Cucumbers, also known as Cucumis sativus, are closely related to melons, zucchini and other squashes. Large varieties with thick skins are typically sold as fresh produce, whereas small thin-skinned types are usually marinated in vinegar and sold as pickles. Cucumber contains most of the amino acids needed by the body, but in small amounts, especially compared to much richer sources such as meat or legumes. The most prevalent amino acid in cucumber is glutamate, followed by arginine, aspartate and lysine. Specific amounts vary according to variety, soil quality, growing conditions and measuring techniques, but 1 cup of raw cucumber with the skin on usually contains between 30 and 40 milligrams of lysine.

Functions of Lysine

Lysine is involved with calcium absorption and needed to make enzymes, hormones, antibodies and collagen, which is the elastic-like compound within skin and other connective tissues. It also plays a role in the production of carnitine -- a compound responsible for converting fats into energy and lowering circulating levels of cholesterol.

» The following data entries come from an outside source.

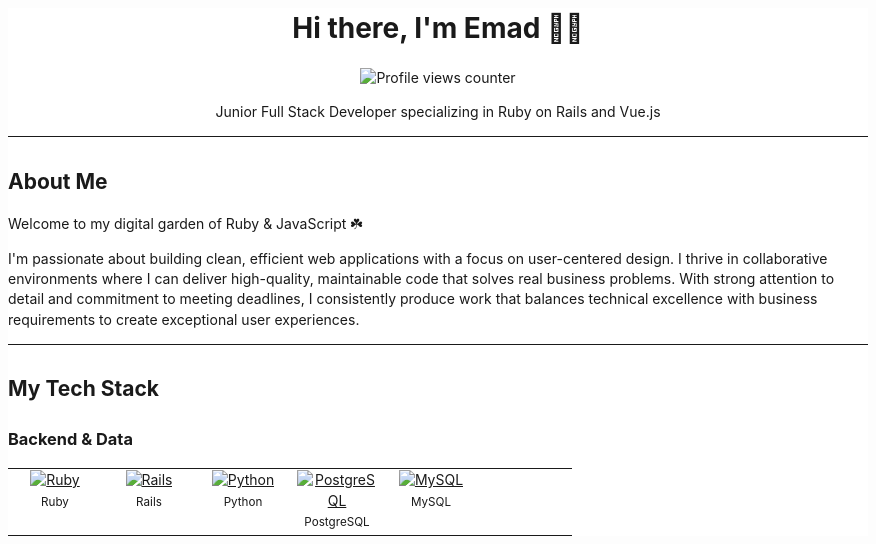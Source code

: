 <div align="center">
  <h1>Hi there, I'm Emad 👋🏻</h1>
  
<p align="center">
  <img src="https://komarev.com/ghpvc/?username=ersync&label=Profile%20visits%20since%20April%202025&color=42B883&style=for-the-badge" alt="Profile views counter" />
</p>
  <p>Junior Full Stack Developer specializing in Ruby on Rails and Vue.js</p>
</div>

<hr>

<div>
  <h2>About Me</h2>
  <p>Welcome to my digital garden of Ruby & JavaScript ☘️</p>
  <p>I'm passionate about building clean, efficient web applications with a focus on user-centered design. I thrive in collaborative environments where I can deliver high-quality, maintainable code that solves real business problems. With strong attention to detail and commitment to meeting deadlines, I consistently produce work that balances technical excellence with business requirements to create exceptional user experiences.</p>  
</div>

<hr>

<div>
  <h2>My Tech Stack</h2>
</div>

<div>
  <h3>Backend & Data</h3>
  <table>
    <tr>
      <td align="center" width="80">
        <a href="#">
          <img src="https://cdn.jsdelivr.net/gh/devicons/devicon/icons/ruby/ruby-plain.svg" width="36" height="36" alt="Ruby" />
        </a>
        <br><small>Ruby</small>
      </td>
      <td align="center" width="80">
        <a href="#">
          <img src="https://cdn.jsdelivr.net/gh/devicons/devicon/icons/rails/rails-plain.svg" width="36" height="36" alt="Rails" />
        </a>
        <br><small>Rails</small>
      </td>
      <td align="center" width="80">
        <a href="#">
          <img src="https://cdn.jsdelivr.net/gh/devicons/devicon/icons/python/python-original.svg" width="36" height="36" alt="Python" />
        </a>
        <br><small>Python</small>
      </td>
      <td align="center" width="80">
        <a href="#">
          <img src="https://cdn.jsdelivr.net/gh/devicons/devicon/icons/postgresql/postgresql-original.svg" width="36" height="36" alt="PostgreSQL" />
        </a>
        <br><small>PostgreSQL</small>
      </td>
      <td align="center" width="80">
        <a href="#">
          <img src="https://cdn.jsdelivr.net/gh/devicons/devicon/icons/mysql/mysql-original.svg" width="36" height="36" alt="MySQL" />
        </a>
        <br><small>MySQL</small>
      </td>
      <td align="center" width="80">
        <a href="#">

Lysine deficiency is uncommon, but when it occurs it can lead to fatigue, dizziness, reduced appetite, agitation, anemia, weakened immunity and reproductive disorders. Lysine supplementation is often associated with combating herpes and some studies have found that taking it on a regular basis -- at doses of at least 1,000 milligrams daily -- may help prevent outbreaks of cold sores and genital herpes, according to the University of Maryland Medical Center. Lysine has antiviral properties because it blocks the activity of arginine, an amino acid that promotes the replication of the herpes simplex virus.

Lysine vs. Arginine

Foods high in arginine and lower in lysine -- such as nuts, seeds, chocolate and whole-wheat products -- tend to promote herpes outbreaks. Conversely, foods high in lysine and low in arginine may offer some protective benefits. Cucumber contains similar amounts of lysine and arginine, but in relatively low amounts, so it’s unlikely that cucumber either deters or promotes herpes breakouts to any significant extent. However, more research is needed before specific health claims can be made.

Other Sources

Beef, poultry, fish, dairy and eggs are all excellent sources of lysine. For vegetarians and those on restricted diets due to allergies, very good vegetable sources of lysine include soy beans, kidney beans, quinoa, peas, spinach, carrots, beetroots, turnips, alfalfa, plums and papaya.